*** Extracted entries

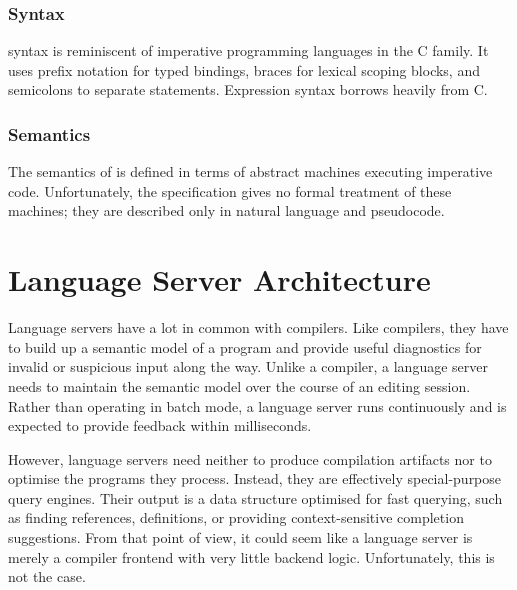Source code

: 
\subsection{Syntax}

\pfs syntax is reminiscent of imperative programming languages in the C family.
It uses prefix notation for typed bindings, braces for lexical scoping blocks,
and semicolons to separate statements. Expression syntax borrows heavily from C.

\subsection{Semantics}

The semantics of \pfs is defined in terms of abstract machines executing
imperative code. Unfortunately, the specification gives no formal treatment of
these machines; they are described only in natural language and pseudocode.



\chapter{Language Server Architecture}

Language servers have a lot in common with compilers. Like compilers, they have
to build up a semantic model of a program and provide useful diagnostics for
invalid or suspicious input along the way. Unlike a compiler, a language server
needs to maintain the semantic model over the course of an editing session.
Rather than operating in batch mode, a language server runs continuously and is
expected to provide feedback within milliseconds.

However, language servers need neither to produce compilation artifacts nor to
optimise the programs they process. Instead, they are effectively
special-purpose query engines. Their output is a data structure optimised for
fast querying, such as finding references, definitions, or providing
context-sensitive completion suggestions. From that point of view, it could seem
like a language server is merely a compiler frontend with very little backend logic.
Unfortunately, this is not the case.

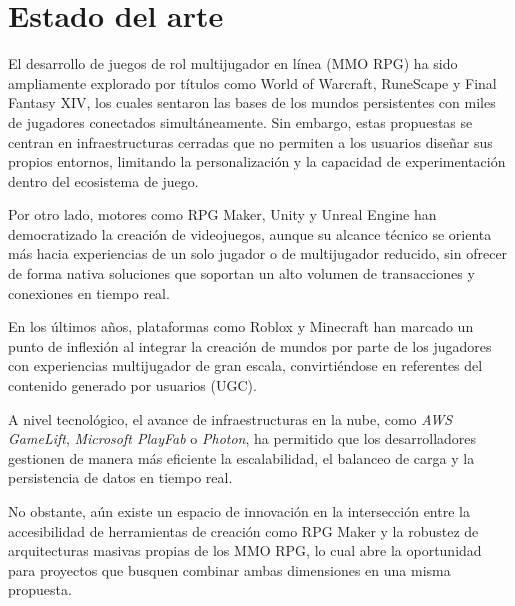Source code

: \section{Estado del arte}

El desarrollo de juegos de rol multijugador en línea (MMO RPG) ha sido ampliamente explorado por títulos como World of Warcraft,
RuneScape y Final Fantasy XIV, los cuales sentaron las bases de los mundos persistentes con miles de jugadores conectados simultáneamente.
Sin embargo, estas propuestas se centran en infraestructuras cerradas que no permiten a los usuarios diseñar sus propios entornos,
limitando la personalización y la capacidad de experimentación dentro del ecosistema de juego. 
\vspace{0.25cm}

Por otro lado, motores como RPG Maker, Unity y Unreal Engine han democratizado la creación de videojuegos,
aunque su alcance técnico se orienta más hacia experiencias de un solo jugador o de multijugador reducido,
sin ofrecer de forma nativa soluciones que soportan un alto volumen de transacciones y conexiones en tiempo real.
\vspace{0.25cm}

En los últimos años, plataformas como Roblox y Minecraft han marcado un punto de inflexión al integrar la creación de mundos por parte de los jugadores
con experiencias multijugador de gran escala, convirtiéndose en referentes del contenido generado por usuarios (UGC). 
\vspace{0.25cm}

A nivel tecnológico, el avance de infraestructuras en la nube, como \textit{AWS GameLift}, \textit{Microsoft PlayFab} o \textit{Photon}, ha permitido que los desarrolladores 
gestionen de manera más eficiente la escalabilidad, el balanceo de carga y la persistencia de datos en tiempo real.
\vspace{0.25cm}

No obstante, aún existe un espacio de innovación en la intersección entre la accesibilidad de herramientas de creación como RPG Maker 
y la robustez de arquitecturas masivas propias de los MMO RPG, lo cual abre la oportunidad para proyectos que busquen combinar ambas dimensiones en una misma propuesta.
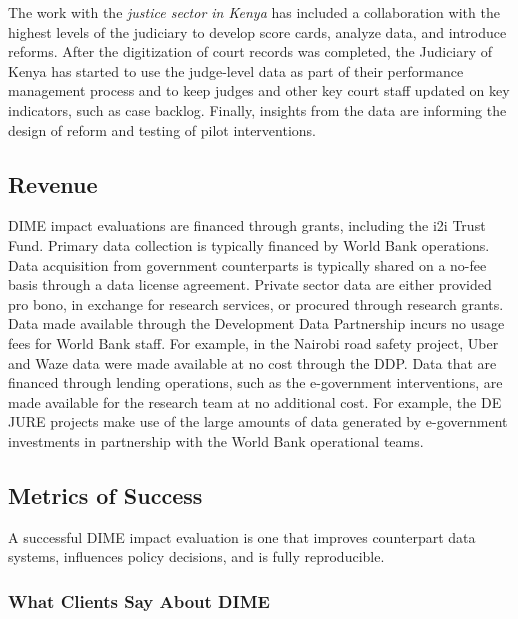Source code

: The work with the \emph{justice sector in Kenya} has included a collaboration with the highest levels of the judiciary to develop score cards, analyze data, and introduce reforms. After the digitization of court records was completed, the Judiciary of Kenya has started to use the judge-level data as part of their performance management process and to keep judges and other key court staff updated on key indicators, such as case backlog. Finally, insights from the data are informing the design of reform and testing of pilot interventions.

\hypertarget{revenue-5}{%
\subsection{Revenue}\label{revenue-5}}

DIME impact evaluations are financed through grants, including the i2i Trust Fund. Primary data collection is typically financed by World Bank operations. Data acquisition from government counterparts is typically shared on a no-fee basis through a data license agreement. Private sector data are either provided pro bono, in exchange for research services, or procured through research grants. Data made available through the Development Data Partnership incurs no usage fees for World Bank staff. For example, in the Nairobi road safety project, Uber and Waze data were made available at no cost through the DDP. Data that are financed through lending operations, such as the e-government interventions, are made available for the research team at no additional cost. For example, the DE JURE projects make use of the large amounts of data generated by e-government investments in partnership with the World Bank operational teams.

\hypertarget{metrics-of-success-5}{%
\subsection{Metrics of Success}\label{metrics-of-success-5}}

A successful DIME impact evaluation is one that improves counterpart data systems, influences policy decisions, and is fully reproducible.

\hypertarget{what-clients-say-about-dime}{%
\subsubsection*{What Clients Say About DIME}\label{what-clients-say-about-dime}}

******

• _Action item_
Search the entries for the word "clients" and show every line that has it.

• _Reply to the task_
\hypertarget{what-clients-say-about-dime}{%
\subsubsection*{What Clients Say About DIME}\label{what-clients-say-about-dime}}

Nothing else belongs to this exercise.